アギーレ船出を評論家4人が分析…加茂氏「堅守速攻の意図見えた」

[ 2014年9月6日 11:32 ]

<日本・ウルグアイ>後半、スタンドの声援に応えるアギーレ監督

親善試合 日本0―2ウルグアイ

(9月5日 札幌D)
 アギーレ新監督の下、4年後のW杯ロシア大会へスタートを切った日本代表。初陣となったウルグアイ戦から見えた新生ジャパンの目指すサッカー、その可能性について、スポニチ本紙評論家4人が分析した。

 ◆元日本代表監督・加茂周氏 無得点は残念だが、練習時間が少ない割には、チームとしてまとまっていた。堅守速攻の意図もはっきり見えていた。代表監督は就任すると、まず選手個々がどんなプレーをするか自分の目で確かめる。同時に監督のやりたいサッカーを伝えてその浸透度を見る。所属チームと違う位置でプレーする選手もいるので最初はフィットしない。そのためにこの試合は選手が監督から指示された守備を意識しすぎて、前に攻め上がる回数が少なくなったのかもしれない。ただ、失点の場面以外は狙いどおりだったと思う。2列目からの飛び出しも、田中が前半35分ごろから前へ行くようになり、監督が求めている動きになっていた。初選出の皆川も前半17分にヘディングシュートしたが、ウルグアイのDFに競り負けないところは収穫だ。

 ◆元ジェフ市原強化部長・川本治氏 負けてしまったが、新チームの門出としては良かった。坂井、皆川ら新戦力を積極的に起用して新生日本代表の姿勢を示すことができたからだ。前任者のザッケローニ監督は新しく招集した選手をあまり使おうとしなかったが、アギーレジャパンでは誰にでも出場のチャンスがあることを実証した。坂井はミスをして失点に絡み、皆川は決定的なシュートを外した。だが“やれる”と感じた部分もあったはず。ベンチで見ていた選手も刺激を受けたと思う。チーム内の競争を促す上で大きな効果があると思う。またFW本田が自陣まで戻って守る場面が何度か見られたように「全員で守って全員で攻める」戦い方をした点にも好感が持てた。ザッケローニ監督時代は途中からあいまいになっていたが、原点に戻った印象だ。 
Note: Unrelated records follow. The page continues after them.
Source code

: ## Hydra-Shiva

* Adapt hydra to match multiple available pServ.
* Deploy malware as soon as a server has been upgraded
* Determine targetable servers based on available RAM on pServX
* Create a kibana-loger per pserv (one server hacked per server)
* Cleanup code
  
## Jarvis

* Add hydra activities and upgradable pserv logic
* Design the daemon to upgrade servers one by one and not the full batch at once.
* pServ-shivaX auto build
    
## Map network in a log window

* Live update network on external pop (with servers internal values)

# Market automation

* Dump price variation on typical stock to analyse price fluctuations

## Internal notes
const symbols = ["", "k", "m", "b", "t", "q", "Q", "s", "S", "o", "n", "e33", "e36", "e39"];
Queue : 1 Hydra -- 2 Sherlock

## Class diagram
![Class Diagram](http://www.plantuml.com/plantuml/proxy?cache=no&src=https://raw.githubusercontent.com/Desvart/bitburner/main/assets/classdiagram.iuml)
 ◆元日本代表FW・小倉隆史氏 「うーん」とうなりたくなる試合だった。正直、今後に向けて期待よりも不安が大きくなった。守備の意識の高さは感じた。ボールを奪われたらすぐ自分のポジションに戻り4―3―3の形でブロックをつくろうと徹底していた。ただ、それでも失点しているのだから、このままで良いのかという疑問は残る。攻撃ではザックジャパンで見せたテンポの良いパス回しが見られなかった。システム変更の影響で選手の距離感が変わったことが一因だろう。新しいメンバーが加わり連係が不十分で(出し手、受け手以外の)3人目の動きも少なかった。選手個々の特長も生かし切れていなかった。岡崎は左FWで先発し、1トップ、2トップの一角と役割が変わったが、ダイアゴナル(ゴールに向かって斜め)に走る本来の良さが消えていた。 

 ◆元日本代表FW・城彰二氏 人数をかけて守り、機を見てカウンターで攻めようというサッカー。システムも相手が疲れてくると4―3―3から4―4―2にするなど戦い方の一端も見せた。この試合は勝敗以上に「アギーレがどういうサッカーをするか」を示すことが大事だと思っていたが、それが明確に伝わった。前半25分に本田が自陣ゴール前で相手DFと競り合ってクリアしたが、本田と岡崎の位置は守備と運動量が求められている。2人ともウカウカできないし、今回招集されなかった選手も指針が分かり、次回の招集へいいモチベーションになる。攻撃は、全体が2ラインになる場面があり、最終ラインから前線へパスがつなげず、ロングボールに頼る場面があった。遠藤のようにキープできる選手がいればタメがつくれて攻撃も違ってくるだろう。